## [SUPPLIED ENTRIES]
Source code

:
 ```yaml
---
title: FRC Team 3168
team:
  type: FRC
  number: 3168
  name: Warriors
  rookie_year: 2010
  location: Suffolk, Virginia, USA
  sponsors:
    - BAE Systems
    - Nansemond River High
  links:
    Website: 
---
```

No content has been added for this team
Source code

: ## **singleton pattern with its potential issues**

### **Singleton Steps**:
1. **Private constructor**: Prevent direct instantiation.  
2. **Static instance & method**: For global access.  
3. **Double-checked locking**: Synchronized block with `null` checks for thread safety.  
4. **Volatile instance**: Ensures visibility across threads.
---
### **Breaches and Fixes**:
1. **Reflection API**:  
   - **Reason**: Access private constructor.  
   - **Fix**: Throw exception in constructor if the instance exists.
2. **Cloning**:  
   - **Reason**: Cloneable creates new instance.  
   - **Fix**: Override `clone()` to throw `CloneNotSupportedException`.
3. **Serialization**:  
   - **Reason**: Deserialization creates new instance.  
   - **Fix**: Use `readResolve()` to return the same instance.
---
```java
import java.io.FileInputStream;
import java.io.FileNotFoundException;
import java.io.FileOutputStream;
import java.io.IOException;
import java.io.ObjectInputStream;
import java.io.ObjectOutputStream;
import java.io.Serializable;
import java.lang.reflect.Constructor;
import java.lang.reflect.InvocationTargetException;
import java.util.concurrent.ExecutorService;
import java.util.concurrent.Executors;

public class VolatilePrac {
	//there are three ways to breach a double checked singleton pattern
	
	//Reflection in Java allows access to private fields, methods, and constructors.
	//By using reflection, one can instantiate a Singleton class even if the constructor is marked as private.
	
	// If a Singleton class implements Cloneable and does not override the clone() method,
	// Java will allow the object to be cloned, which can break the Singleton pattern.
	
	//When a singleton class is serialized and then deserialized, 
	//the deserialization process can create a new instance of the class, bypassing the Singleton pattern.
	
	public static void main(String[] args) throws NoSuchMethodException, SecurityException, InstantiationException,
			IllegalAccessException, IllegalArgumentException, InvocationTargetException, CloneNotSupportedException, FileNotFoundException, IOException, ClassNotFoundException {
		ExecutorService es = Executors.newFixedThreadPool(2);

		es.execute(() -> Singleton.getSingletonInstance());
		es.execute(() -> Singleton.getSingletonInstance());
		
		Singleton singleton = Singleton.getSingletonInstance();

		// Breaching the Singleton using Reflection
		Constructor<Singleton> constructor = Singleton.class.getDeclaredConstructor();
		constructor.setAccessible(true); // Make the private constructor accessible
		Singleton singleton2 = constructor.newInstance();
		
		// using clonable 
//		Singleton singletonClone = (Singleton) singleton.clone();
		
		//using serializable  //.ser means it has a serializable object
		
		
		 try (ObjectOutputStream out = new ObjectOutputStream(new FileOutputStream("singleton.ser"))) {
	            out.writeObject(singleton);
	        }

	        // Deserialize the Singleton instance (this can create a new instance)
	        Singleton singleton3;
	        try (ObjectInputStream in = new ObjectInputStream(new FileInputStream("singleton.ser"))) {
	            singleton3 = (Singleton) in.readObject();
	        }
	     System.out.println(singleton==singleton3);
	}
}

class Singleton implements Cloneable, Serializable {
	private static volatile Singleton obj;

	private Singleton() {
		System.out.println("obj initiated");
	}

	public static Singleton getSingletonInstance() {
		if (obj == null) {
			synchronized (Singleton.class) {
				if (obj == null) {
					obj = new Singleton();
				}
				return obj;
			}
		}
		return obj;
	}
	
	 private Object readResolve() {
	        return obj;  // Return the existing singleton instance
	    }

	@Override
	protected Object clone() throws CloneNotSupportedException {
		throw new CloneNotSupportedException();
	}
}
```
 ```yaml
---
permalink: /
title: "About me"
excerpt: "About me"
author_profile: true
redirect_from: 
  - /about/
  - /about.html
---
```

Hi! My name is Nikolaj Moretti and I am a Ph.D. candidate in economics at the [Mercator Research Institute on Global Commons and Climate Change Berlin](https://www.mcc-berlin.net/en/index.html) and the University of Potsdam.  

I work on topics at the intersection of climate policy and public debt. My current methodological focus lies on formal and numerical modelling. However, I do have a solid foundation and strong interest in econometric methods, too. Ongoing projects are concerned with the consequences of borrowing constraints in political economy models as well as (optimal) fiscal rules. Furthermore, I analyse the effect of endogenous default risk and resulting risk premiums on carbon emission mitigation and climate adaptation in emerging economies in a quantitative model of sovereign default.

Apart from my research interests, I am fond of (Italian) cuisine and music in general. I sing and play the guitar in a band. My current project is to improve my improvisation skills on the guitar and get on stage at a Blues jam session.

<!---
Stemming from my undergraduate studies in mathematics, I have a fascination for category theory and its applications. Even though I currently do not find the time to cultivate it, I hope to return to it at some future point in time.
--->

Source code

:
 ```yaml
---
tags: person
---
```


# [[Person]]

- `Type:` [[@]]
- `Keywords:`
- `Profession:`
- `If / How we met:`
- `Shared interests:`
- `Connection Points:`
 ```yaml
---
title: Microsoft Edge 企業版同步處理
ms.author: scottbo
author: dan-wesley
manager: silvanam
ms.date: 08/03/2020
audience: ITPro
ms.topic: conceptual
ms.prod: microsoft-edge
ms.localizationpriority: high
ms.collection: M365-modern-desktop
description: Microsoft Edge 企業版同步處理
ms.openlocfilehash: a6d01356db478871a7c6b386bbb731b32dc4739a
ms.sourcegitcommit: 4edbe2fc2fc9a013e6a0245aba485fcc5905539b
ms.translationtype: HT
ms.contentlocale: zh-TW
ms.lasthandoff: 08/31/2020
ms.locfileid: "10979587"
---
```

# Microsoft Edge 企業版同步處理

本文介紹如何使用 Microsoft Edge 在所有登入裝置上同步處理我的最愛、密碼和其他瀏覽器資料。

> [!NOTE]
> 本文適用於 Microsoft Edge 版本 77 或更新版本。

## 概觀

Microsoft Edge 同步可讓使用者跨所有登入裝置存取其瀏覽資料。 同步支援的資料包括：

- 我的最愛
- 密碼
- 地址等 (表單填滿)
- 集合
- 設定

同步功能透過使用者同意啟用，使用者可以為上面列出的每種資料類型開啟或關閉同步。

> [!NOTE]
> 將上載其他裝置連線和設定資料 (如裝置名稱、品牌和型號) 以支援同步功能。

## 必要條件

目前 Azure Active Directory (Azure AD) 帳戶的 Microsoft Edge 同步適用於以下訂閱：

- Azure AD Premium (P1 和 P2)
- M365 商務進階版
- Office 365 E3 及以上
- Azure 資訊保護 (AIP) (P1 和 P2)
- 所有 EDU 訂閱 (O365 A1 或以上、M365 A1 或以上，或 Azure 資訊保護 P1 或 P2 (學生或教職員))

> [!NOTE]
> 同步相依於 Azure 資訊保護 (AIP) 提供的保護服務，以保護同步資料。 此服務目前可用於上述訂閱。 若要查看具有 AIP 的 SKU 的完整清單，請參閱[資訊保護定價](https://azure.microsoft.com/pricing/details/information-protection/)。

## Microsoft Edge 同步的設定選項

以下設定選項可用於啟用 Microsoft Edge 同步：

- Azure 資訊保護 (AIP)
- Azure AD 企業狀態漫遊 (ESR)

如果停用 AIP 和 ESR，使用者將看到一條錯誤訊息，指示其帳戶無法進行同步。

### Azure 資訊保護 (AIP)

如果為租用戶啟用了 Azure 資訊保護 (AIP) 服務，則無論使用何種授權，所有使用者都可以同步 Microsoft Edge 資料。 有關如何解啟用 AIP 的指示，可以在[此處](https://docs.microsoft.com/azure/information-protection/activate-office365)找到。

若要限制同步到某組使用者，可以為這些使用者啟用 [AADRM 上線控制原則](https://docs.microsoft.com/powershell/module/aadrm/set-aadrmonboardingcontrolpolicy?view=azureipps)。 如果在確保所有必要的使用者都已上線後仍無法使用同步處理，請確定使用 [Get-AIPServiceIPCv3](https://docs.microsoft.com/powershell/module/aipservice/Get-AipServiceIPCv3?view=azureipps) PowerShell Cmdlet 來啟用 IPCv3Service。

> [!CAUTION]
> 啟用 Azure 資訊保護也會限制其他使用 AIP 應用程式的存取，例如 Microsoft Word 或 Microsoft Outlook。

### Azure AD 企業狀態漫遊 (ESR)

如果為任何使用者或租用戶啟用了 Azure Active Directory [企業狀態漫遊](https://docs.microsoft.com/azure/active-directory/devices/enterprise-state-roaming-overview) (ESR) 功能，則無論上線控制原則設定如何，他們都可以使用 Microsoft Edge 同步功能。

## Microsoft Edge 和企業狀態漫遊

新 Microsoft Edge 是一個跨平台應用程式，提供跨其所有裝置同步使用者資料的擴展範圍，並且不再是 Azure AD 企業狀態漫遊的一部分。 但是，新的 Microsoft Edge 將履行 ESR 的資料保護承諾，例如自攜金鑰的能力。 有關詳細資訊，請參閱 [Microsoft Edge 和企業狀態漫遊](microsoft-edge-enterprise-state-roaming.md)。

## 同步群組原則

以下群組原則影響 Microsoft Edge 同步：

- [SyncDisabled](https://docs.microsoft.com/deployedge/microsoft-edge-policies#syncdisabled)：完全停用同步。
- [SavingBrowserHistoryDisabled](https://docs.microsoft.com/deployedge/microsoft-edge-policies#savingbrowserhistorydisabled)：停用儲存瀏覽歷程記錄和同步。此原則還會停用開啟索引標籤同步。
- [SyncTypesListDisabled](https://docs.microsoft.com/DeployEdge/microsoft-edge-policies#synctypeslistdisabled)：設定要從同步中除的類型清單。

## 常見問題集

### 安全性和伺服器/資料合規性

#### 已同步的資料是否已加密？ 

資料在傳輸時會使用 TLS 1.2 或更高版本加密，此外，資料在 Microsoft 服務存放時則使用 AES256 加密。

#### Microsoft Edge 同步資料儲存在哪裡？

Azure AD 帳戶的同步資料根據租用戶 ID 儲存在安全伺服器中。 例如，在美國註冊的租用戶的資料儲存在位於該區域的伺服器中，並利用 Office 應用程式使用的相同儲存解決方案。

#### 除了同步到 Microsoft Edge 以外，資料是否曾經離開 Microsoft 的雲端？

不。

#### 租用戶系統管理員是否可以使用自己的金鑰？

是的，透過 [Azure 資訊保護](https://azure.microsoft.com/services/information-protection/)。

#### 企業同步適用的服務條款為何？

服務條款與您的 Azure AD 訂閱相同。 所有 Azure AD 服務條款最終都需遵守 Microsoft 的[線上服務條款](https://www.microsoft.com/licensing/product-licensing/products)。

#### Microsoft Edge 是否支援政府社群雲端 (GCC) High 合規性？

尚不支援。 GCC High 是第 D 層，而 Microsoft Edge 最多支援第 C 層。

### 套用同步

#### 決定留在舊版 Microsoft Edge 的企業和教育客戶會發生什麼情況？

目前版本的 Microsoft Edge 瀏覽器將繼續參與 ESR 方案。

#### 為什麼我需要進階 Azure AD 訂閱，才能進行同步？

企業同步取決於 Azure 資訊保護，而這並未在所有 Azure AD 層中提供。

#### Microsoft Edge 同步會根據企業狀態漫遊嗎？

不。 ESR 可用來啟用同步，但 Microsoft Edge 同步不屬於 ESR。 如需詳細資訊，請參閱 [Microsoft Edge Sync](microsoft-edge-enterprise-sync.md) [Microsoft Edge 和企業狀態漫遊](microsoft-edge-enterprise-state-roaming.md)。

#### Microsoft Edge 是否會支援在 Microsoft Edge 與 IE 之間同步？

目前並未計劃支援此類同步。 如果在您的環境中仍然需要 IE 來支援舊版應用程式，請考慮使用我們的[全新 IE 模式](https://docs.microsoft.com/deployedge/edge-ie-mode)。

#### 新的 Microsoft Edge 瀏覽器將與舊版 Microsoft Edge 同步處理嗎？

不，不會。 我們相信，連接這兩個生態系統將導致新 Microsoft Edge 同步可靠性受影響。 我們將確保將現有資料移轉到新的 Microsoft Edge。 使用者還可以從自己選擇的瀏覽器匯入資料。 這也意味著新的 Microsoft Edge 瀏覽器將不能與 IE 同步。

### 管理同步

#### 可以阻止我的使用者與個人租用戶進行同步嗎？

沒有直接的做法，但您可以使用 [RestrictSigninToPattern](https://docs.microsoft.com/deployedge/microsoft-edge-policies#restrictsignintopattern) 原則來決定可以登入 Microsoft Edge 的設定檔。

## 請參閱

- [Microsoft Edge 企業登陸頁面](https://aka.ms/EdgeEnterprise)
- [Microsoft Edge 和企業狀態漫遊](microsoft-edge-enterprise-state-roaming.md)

## [PROBLEM TO SOLVE]
Which of the lines above hold the word "import"? Copy each one.

## [REPLY]
import java.io.FileInputStream;
import java.io.FileNotFoundException;
import java.io.FileOutputStream;
import java.io.IOException;
import java.io.ObjectInputStream;
import java.io.ObjectOutputStream;
import java.io.Serializable;
import java.lang.reflect.Constructor;
import java.lang.reflect.InvocationTargetException;
import java.util.concurrent.ExecutorService;
import java.util.concurrent.Executors;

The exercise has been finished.